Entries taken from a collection
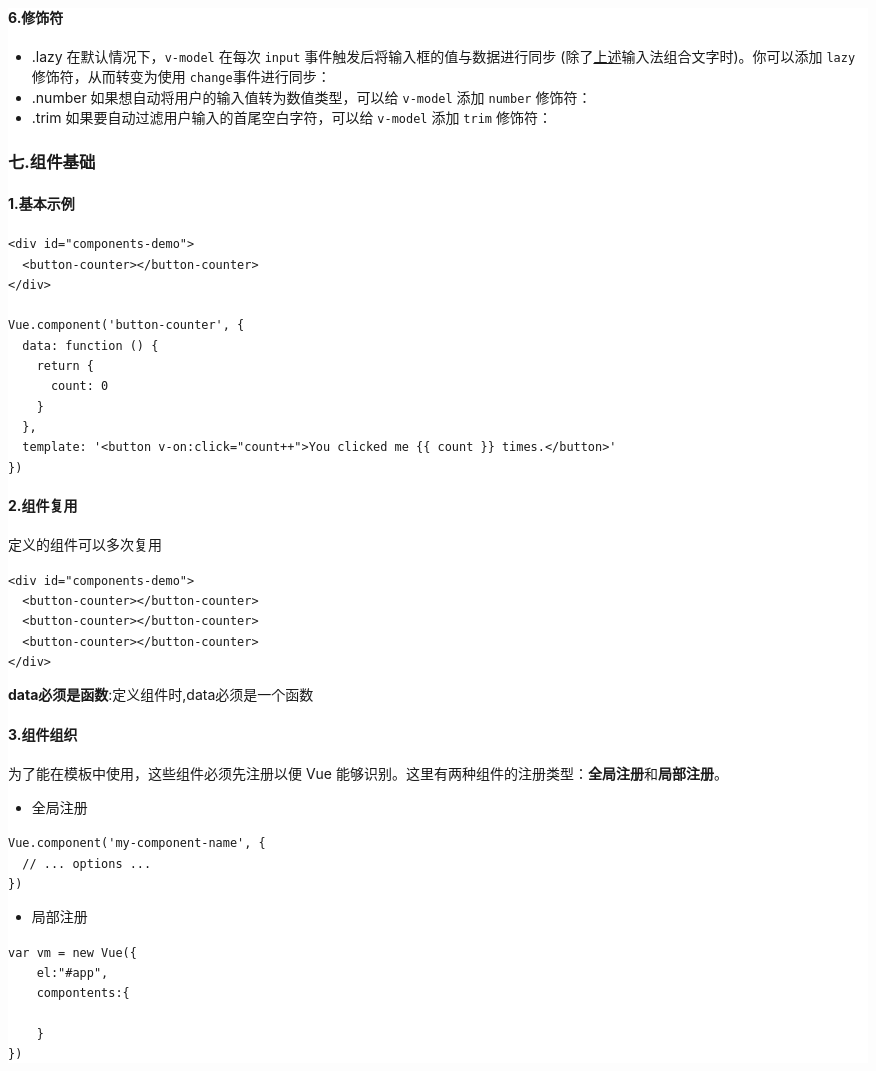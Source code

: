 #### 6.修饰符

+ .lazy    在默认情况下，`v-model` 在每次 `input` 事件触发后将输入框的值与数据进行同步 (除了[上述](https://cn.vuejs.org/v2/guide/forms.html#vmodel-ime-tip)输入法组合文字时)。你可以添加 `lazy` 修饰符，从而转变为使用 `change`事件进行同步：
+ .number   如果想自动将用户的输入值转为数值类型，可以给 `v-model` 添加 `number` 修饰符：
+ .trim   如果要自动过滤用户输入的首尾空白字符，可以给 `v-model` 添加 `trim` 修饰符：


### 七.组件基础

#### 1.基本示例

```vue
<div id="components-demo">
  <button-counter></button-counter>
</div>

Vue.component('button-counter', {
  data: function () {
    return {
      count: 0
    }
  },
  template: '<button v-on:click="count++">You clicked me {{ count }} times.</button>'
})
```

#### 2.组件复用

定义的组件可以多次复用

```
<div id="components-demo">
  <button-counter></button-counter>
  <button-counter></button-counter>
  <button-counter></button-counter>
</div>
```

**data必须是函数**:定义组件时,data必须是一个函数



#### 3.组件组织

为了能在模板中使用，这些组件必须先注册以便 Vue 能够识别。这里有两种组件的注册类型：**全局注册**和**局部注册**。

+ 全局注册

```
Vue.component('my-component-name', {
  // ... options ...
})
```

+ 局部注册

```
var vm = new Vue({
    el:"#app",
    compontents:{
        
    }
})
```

...

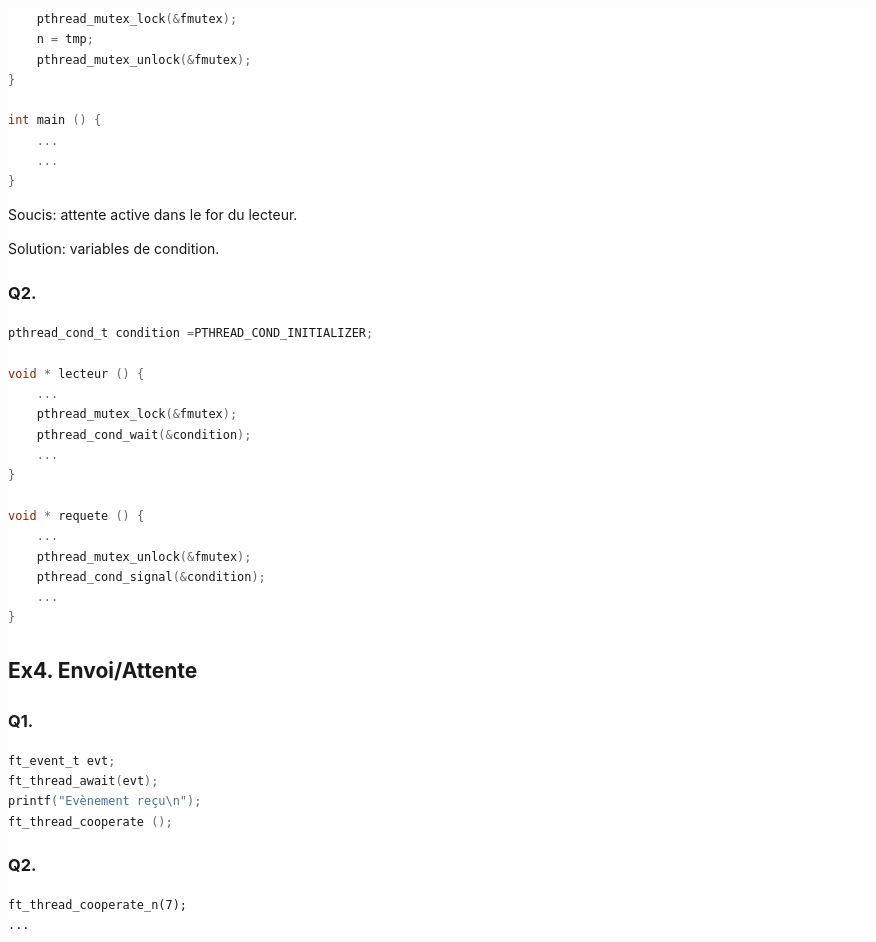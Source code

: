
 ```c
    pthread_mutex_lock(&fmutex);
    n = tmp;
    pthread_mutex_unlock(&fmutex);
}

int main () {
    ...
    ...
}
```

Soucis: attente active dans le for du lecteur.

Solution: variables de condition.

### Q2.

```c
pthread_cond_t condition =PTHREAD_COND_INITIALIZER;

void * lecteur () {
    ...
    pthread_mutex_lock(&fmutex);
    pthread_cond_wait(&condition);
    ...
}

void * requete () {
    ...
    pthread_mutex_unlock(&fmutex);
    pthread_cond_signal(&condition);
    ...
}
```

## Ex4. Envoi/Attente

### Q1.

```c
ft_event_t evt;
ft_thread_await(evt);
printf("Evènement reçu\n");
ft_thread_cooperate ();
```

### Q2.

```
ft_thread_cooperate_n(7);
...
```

To do.
What is the number of lines in the data that hold the string "lecteur"? Answer with the number only.

Task result.
2